Mellon. The rest are left as an exercise to the reader.
It does always amaze me that we trained LLMs on a dump of the internet and then people are shocked that they're about as trustworthy as a random web page.
The issue here is one of semiotics and morphemology. Mapping meaning into a narrative and ontological protocol is going to be the requisite work if we want the engine to be "smart." As explored in the discussion at hand, tokenization creates a great mimic but it's a parlor trick. We must employ a robust thinking-thing that correlates not only a static, contextually indexed dictionary <lexicography>, we must also route that through a network to distill meaning itself into tokens. Perhaps languages which rely on morphemes for written language - a logosyllabary - are somewhat more or less suited for this task? I ask as a dummy.
There also exists the consideration of allographemical contextualization, the nature of relevance, pragmatics, conjunct identification of context, semantics. To be honest the linguistics side alone is vast. Knowledge and cognition however. . . A whole other ballgame. But the only tool we have to really get down to the bottom of how knowledge works is language, it's to epistemological pursuit what math is to physics.

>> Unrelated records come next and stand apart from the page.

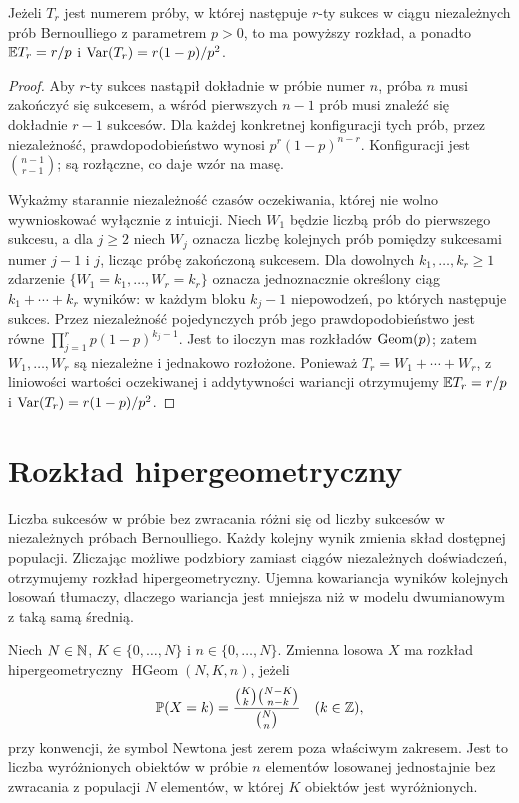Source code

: \begin{stwierdzenie}
Jeżeli $T_r$ jest numerem próby, w której następuje $r$-ty sukces
w ciągu niezależnych prób Bernoulliego z parametrem $p>0$,
to ma powyższy rozkład, a ponadto
$\mathbb{E} T_r=r/p$ i $\operatorname{Var}(T_r)=r(1-p)/p^2$.
\end{stwierdzenie}
\begin{proof}
Aby $r$-ty sukces nastąpił dokładnie w próbie numer $n$,
próba $n$ musi zakończyć się sukcesem, a wśród pierwszych
$n-1$ prób musi znaleźć się dokładnie $r-1$ sukcesów.
Dla każdej konkretnej konfiguracji tych prób, przez
niezależność, prawdopodobieństwo wynosi
$p^r(1-p)^{n-r}$. Konfiguracji jest
$\binom{n-1}{r-1}$; są rozłączne, co daje wzór na masę.

Wykażmy starannie niezależność czasów oczekiwania,
której nie wolno wywnioskować wyłącznie z intuicji.
Niech $W_1$ będzie liczbą prób do pierwszego sukcesu,
a dla $j\geq2$ niech $W_j$ oznacza liczbę kolejnych prób
pomiędzy sukcesami numer $j-1$ i $j$, licząc próbę
zakończoną sukcesem. Dla dowolnych $k_1,\ldots,k_r\geq1$
zdarzenie $\{W_1=k_1,\ldots,W_r=k_r\}$ oznacza
jednoznacznie określony ciąg
$k_1+\cdots+k_r$ wyników: w każdym bloku $k_j-1$
niepowodzeń, po których następuje sukces.
Przez niezależność pojedynczych prób jego
prawdopodobieństwo jest równe
$\prod_{j=1}^r p(1-p)^{k_j-1}$.
Jest to iloczyn mas rozkładów $\operatorname{Geom}(p)$;
zatem $W_1,\ldots,W_r$ są niezależne i jednakowo
rozłożone. Ponieważ $T_r=W_1+\cdots+W_r$,
z liniowości wartości oczekiwanej i addytywności
wariancji otrzymujemy
$\mathbb{E} T_r=r/p$ i $\operatorname{Var}(T_r)=r(1-p)/p^2$.
\end{proof}

\section{Rozkład hipergeometryczny}
Liczba sukcesów w próbie bez zwracania różni się od liczby
sukcesów w niezależnych próbach Bernoulliego. Każdy kolejny
wynik zmienia skład dostępnej populacji. Zliczając możliwe
podzbiory zamiast ciągów niezależnych doświadczeń, otrzymujemy
rozkład hipergeometryczny. Ujemna kowariancja wyników kolejnych
losowań tłumaczy, dlaczego wariancja jest mniejsza niż w modelu
dwumianowym z taką samą średnią.

\begin{definicja}
Niech $N\in\mathbb{N}$, $K\in\{0,\ldots,N\}$
i $n\in\{0,\ldots,N\}$.
Zmienna losowa $X$ ma rozkład hipergeometryczny
$\operatorname{HGeom}(N,K,n)$, jeżeli
\begin{equation}\label{eq:hypergeom}
\mathbb{P}(X=k)=\frac{\binom Kk\binom{N-K}{n-k}}{\binom Nn}
\quad(k\in\mathbb{Z}),
\end{equation}
przy konwencji, że symbol Newtona jest zerem poza właściwym zakresem.
Jest to liczba wyróżnionych obiektów w próbie $n$ elementów
losowanej jednostajnie bez zwracania z populacji $N$ elementów,
w której $K$ obiektów jest wyróżnionych.
\end{definicja}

While GPT is super impressive and can do a lot of quasi-brute-force things, we're only finding now the rudiments of the machined intelligence paradigm, and it will behoove any reader to brush up on their classics, true pursuants of philosophy and many order logic are about to be in high demand if I had to reckon.
I prefer to think that most humans actually distinguish the fictional context, and so should LLM. As such, if it is to be of any use, it'd better figure out it's fiction if someone's flying on a winged horse, levitating trolls or (obviously harder) running around a forest with a bow.
And when answering a question, unambiguously specify this fictional context, or at least indicate that it might be fiction if unsure.
I'm not sure a higher level "intelligence" (which some folks think AI is moving towards) should be overly-reliant on human "intelligence", lest it inherit flaws which may outnumber benefits. (Humans believe a variety of outlandish things, such as "Q-Anon has the real facts", etc.)
By this logic, "Is Moby Dick a sperm whale" also can't be answered factually because Moby Dick is a fictional creation and doesn't exist in the natural world?
It's no surprise that LLMs trained on human writings produce text which claims things that aren't true are facts. Humans do that all the time.
There are well attested reputable sources that will tell you Abraham Lincoln was a vampire hunter, others that say he was a Lego Master Builder, and others still will tell you that among his notable quotes is "Party on dudes - be excellent to each other". So what's an LLM to do when it's trying to extend a paragraph of information about Abraham Lincoln?
When an LLM is suggesting what might come next in a piece of text... it doesn't know if it's supposed to guess a probable word from a Wikipedia article, an Onion article, a Project Gutenberg manuscript, or an Archive Of Our Own fanfic. So you get a bit of all that.